A personal letter.

Dear S.

You make me feel like crap, like I don’t really exist. I am broken and it’s permanent, it’s not nobody’s fault. But you can’t play with people like this. You make me feel unreal and it is kinda killing me. Am I ghost? Who I am? Did we really talked to eachother? Why everything is just like a fantasy? Do I really lived all this last 6 years in Rio? I don’t know nothing about myself. You just dissapeared, everytime when someone who I believe likes me does it everything in my life is affected. It’s not your fault. I am mind sick. What’s my name? I need someone to just punch me on my face.

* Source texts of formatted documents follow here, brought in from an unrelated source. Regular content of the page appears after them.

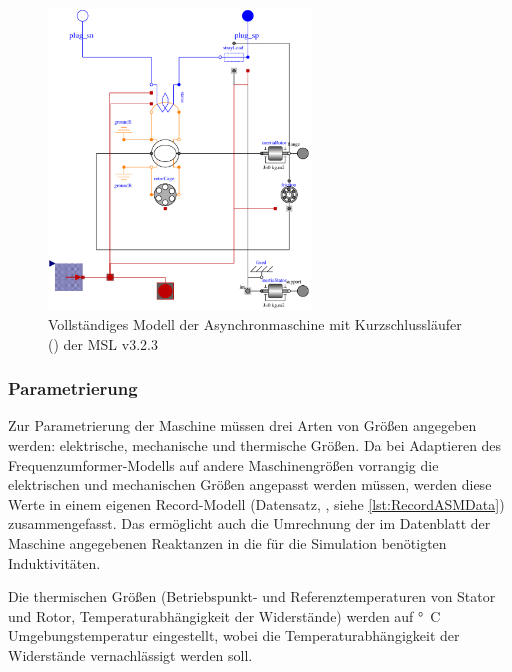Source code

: \begin{figure}
\centering
\includegraphics[height=8cm]{Bilder/AIM_SquirrelCage.pdf}
\caption{Vollständiges Modell der Asynchronmaschine mit Kurzschlussläufer () der MSL v3.2.3}
\label{fig:ASM_vollstaendig}
\end{figure}


\subsubsection{Parametrierung}\label{sec:parametrierung-ASM}

Zur Parametrierung der Maschine müssen drei Arten von Größen angegeben werden: elektrische, mechanische und thermische Größen. Da bei Adaptieren des Fre­quenz­um­for­mer-Modells auf andere Maschinengrößen vorrangig die elektrischen und mechanischen Größen angepasst werden müssen, werden diese Werte in einem eigenen Record-Modell (Datensatz, , siehe \cref{lst:RecordASMData}) zusammengefasst. Das ermöglicht auch die Umrechnung der im Datenblatt der Maschine angegebenen Reaktanzen in die für die Simulation benötigten Induktivitäten.

Die thermischen Größen (Betriebspunkt- und Referenztemperaturen von Stator und Rotor, Temperaturabhängigkeit der Widerstände) werden auf \unit[20]{°C} Umgebungstemperatur eingestellt, wobei die Temperaturabhängigkeit der Widerstände vernachlässigt werden soll.

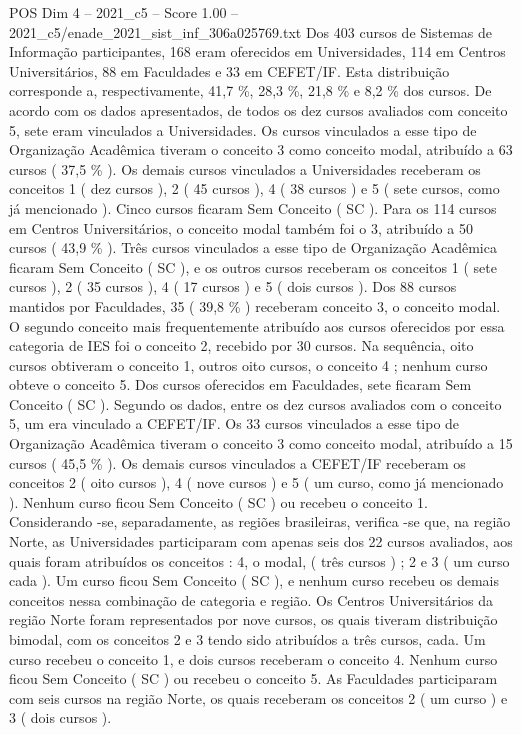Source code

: \begin{textsample}{POS Dim 4 – 2021\_c5 – Score 1.00 – 2021\_c5/enade\_2021\_sist\_inf\_306a025769.txt}
Dos 403 cursos de Sistemas de Informação participantes, 168 eram oferecidos em Universidades, 114 em Centros Universitários, 88 em Faculdades e 33 em CEFET/IF.
Esta distribuição corresponde a, respectivamente, 41,7 \%, 28,3 \%, 21,8 \% e 8,2 \% dos cursos.
De acordo com os dados apresentados, de todos os dez cursos avaliados com conceito 5, sete eram vinculados a Universidades.
Os cursos vinculados a esse tipo de Organização Acadêmica tiveram o conceito 3 como conceito modal, atribuído a 63 cursos ( 37,5 \% ).
Os demais cursos vinculados a Universidades receberam os conceitos 1 ( dez cursos ), 2 ( 45 cursos ), 4 ( 38 cursos ) e 5 ( sete cursos, como já mencionado ).
Cinco cursos ficaram Sem Conceito ( SC ).
Para os 114 cursos em Centros Universitários, o conceito modal também foi o 3, atribuído a 50 cursos ( 43,9 \% ).
Três cursos vinculados a esse tipo de Organização Acadêmica ficaram Sem Conceito ( SC ), e os outros cursos receberam os conceitos 1 ( sete cursos ), 2 ( 35 cursos ), 4 ( 17 cursos ) e 5 ( dois cursos ).
Dos 88 cursos mantidos por Faculdades, 35 ( 39,8 \% ) receberam conceito 3, o conceito modal.
O segundo conceito mais frequentemente atribuído aos cursos oferecidos por essa categoria de IES foi o conceito 2, recebido por 30 cursos.
Na sequência, oito cursos obtiveram o conceito 1, outros oito cursos, o conceito 4 ; nenhum curso obteve o conceito 5.
Dos cursos oferecidos em Faculdades, sete ficaram Sem Conceito ( SC ).
Segundo os dados, entre os dez cursos avaliados com o conceito 5, um era vinculado a CEFET/IF.
Os 33 cursos vinculados a esse tipo de Organização Acadêmica tiveram o conceito 3 como conceito modal, atribuído a 15 cursos ( 45,5 \% ).
Os demais cursos vinculados a CEFET/IF receberam os conceitos 2 ( oito cursos ), 4 ( nove cursos ) e 5 ( um curso, como já mencionado ).
Nenhum curso ficou Sem Conceito ( SC ) ou recebeu o conceito 1.
Considerando -se, separadamente, as regiões brasileiras, verifica -se que, na região Norte, as Universidades participaram com apenas seis dos 22 cursos avaliados, aos quais foram atribuídos os conceitos : 4, o modal, ( três cursos ) ; 2 e 3 ( um curso cada ).
Um curso ficou Sem Conceito ( SC ), e nenhum curso recebeu os demais conceitos nessa combinação de categoria e região.
Os Centros Universitários da região Norte foram representados por nove cursos, os quais tiveram distribuição bimodal, com os conceitos 2 e 3 tendo sido atribuídos a três cursos, cada.
Um curso recebeu o conceito 1, e dois cursos receberam o conceito 4.
Nenhum curso ficou Sem Conceito ( SC ) ou recebeu o conceito 5.
As Faculdades participaram com seis cursos na região Norte, os quais receberam os conceitos 2 ( um curso ) e 3 ( dois cursos ).

\end{textsample}
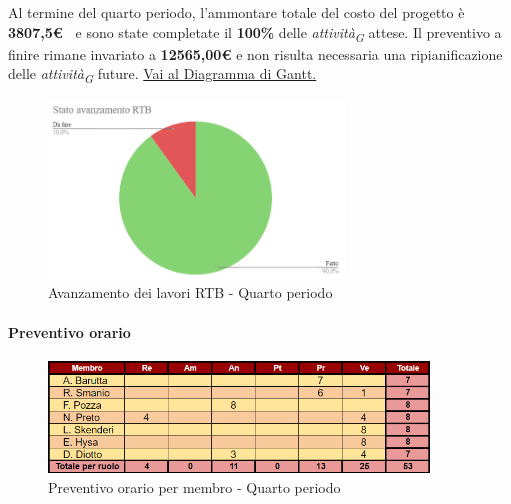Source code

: \vspace{1cm}

Al termine del quarto periodo, l'ammontare totale del costo del progetto è \textbf{ 3807,5\euro\ } e sono state completate il \textbf{100\%} delle \textit{attività}\textsubscript{\textit{G}} attese.
Il preventivo a finire rimane invariato a \textbf{12565,00€} e non risulta necessaria una ripianificazione delle \textit{attività}\textsubscript{\textit{G}} future.
\href{https://github.com/orgs/ByteOps-swe/projects/3/views/1?sortedBy%5Bdirection%5D=asc&sortedBy%5BcolumnId%5D=64182560}{Vai al Diagramma di Gantt.}

\pagebreak

\begin{figure}[H]
    \centering
    \begin{minipage}[b]{0.70\textwidth}
        \centering
        \includegraphics[width=0.7\textwidth]{../Images/avanzamento4Periodo.png}
        \caption{Avanzamento dei lavori RTB - Quarto periodo}
        \label{fig:Avanzamento_RTB_4}
    \end{minipage}
\end{figure}

\paragraph{Preventivo orario} 

\begin{figure}[H]
    \centering
    \includegraphics[width=0.9\textwidth]{../Images/preventivoOrario4Periodo.png}
    \caption{Preventivo orario per membro - Quarto periodo}
    \label{fig:Preventivo_orario_4}
\end{figure}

I need to feel it real. I really do. I am serious. Now is cold here and I am naked, I need feel my nipples exposed to the wind. I need feel the weather cause I don’t know who I am. Am I real? Am I the God’s favorite joke? Where’s everybody? Where’s my home? I am not my parent’s daughter. I am no one and it just hurts. I need some shit to feel good. I need some fantasy to feel I am real. I need to create a new world to feel I am really here. Who the fuck I am? What’s happening to anybody else? Why you are so far? I need feel I am real just one more time. I need touch the floor, I need to cut myself. I need to hold myself crying at night. Please, just say to me “Go away” before leaving. Cause I feel like nothing and it is weird. Wherever you are just say “Go fuck youserlf, you silly!” and I will be happier than I am now.

From the middle of nowhere,

Me. (whatever that means).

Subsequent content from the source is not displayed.